What needs to be done :: Reproduce the entries shown below only from the line with "Les classement ne" down to the line with "avons pu observer", keeping both end lines and copying each one exactly.

Given records ::

Content starts

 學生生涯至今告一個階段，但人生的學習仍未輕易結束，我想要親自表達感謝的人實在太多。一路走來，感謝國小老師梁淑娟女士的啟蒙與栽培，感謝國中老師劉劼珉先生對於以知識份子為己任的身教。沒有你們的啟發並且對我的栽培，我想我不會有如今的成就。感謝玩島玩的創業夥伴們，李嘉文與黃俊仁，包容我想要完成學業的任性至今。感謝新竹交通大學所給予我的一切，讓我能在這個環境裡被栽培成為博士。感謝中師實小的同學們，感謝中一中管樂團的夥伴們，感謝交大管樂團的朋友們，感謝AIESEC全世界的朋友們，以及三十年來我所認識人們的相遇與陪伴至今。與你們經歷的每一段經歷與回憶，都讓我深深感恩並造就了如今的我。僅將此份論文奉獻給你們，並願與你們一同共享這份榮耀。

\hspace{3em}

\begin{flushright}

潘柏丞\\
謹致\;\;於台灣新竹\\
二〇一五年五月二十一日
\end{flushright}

Content ends
Content starts

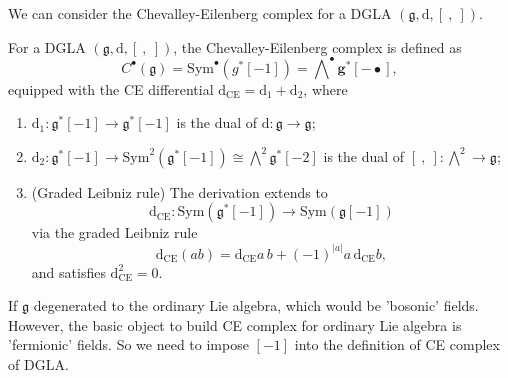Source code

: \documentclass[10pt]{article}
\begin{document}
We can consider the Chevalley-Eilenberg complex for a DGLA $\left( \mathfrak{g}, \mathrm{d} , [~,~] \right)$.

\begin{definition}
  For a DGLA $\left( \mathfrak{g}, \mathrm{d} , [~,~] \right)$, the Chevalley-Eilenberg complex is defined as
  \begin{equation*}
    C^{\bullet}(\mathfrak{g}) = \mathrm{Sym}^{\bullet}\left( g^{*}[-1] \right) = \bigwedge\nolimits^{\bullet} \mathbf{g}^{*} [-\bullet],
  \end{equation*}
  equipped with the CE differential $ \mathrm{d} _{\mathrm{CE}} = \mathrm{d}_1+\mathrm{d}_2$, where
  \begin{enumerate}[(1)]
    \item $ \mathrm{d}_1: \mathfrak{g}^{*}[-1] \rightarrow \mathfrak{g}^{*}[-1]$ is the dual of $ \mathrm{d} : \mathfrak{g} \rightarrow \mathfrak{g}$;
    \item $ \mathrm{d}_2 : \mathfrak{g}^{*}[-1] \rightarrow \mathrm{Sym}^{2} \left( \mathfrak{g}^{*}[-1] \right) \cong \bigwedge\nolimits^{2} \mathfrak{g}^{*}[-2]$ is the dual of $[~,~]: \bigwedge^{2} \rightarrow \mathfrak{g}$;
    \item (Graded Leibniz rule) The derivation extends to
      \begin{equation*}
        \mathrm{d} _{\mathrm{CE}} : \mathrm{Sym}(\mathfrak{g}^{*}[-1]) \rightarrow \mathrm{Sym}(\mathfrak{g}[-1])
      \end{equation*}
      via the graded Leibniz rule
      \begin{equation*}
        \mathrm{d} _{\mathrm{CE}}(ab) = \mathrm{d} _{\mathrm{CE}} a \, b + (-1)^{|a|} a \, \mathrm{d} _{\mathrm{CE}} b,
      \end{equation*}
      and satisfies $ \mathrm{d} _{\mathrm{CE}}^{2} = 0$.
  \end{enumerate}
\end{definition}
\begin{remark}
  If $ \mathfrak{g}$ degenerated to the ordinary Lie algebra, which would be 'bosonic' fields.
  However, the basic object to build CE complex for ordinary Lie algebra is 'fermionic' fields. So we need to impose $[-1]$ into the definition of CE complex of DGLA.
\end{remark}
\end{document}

Content ends
Content starts

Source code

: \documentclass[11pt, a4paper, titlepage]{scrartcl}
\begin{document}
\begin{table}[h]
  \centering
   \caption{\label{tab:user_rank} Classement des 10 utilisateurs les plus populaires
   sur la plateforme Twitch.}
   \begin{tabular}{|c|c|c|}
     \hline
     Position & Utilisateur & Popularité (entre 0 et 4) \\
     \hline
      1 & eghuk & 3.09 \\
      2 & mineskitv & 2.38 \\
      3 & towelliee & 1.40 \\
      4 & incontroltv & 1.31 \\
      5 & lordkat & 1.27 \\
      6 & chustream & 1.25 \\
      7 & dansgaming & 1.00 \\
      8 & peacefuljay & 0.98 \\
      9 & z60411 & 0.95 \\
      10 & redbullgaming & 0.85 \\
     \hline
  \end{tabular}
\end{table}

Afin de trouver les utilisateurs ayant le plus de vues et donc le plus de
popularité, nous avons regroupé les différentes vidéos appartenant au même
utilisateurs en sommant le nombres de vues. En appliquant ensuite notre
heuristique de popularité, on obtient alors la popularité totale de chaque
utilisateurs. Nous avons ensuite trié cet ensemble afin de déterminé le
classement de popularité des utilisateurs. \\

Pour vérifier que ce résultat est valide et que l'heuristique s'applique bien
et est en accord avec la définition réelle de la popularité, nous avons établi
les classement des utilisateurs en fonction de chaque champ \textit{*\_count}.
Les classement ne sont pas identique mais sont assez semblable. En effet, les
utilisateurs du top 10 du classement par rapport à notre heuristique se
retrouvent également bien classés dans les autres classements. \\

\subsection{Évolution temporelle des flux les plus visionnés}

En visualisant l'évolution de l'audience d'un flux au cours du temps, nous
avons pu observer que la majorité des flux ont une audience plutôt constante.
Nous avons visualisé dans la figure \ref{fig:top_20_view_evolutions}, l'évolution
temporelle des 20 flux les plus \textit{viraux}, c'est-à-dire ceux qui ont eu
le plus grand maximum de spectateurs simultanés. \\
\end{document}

Content ends

Answer below ::
Les classement ne sont pas identique mais sont assez semblable. En effet, les
utilisateurs du top 10 du classement par rapport à notre heuristique se
retrouvent également bien classés dans les autres classements. \\

\subsection{Évolution temporelle des flux les plus visionnés}

En visualisant l'évolution de l'audience d'un flux au cours du temps, nous
avons pu observer que la majorité des flux ont une audience plutôt constante.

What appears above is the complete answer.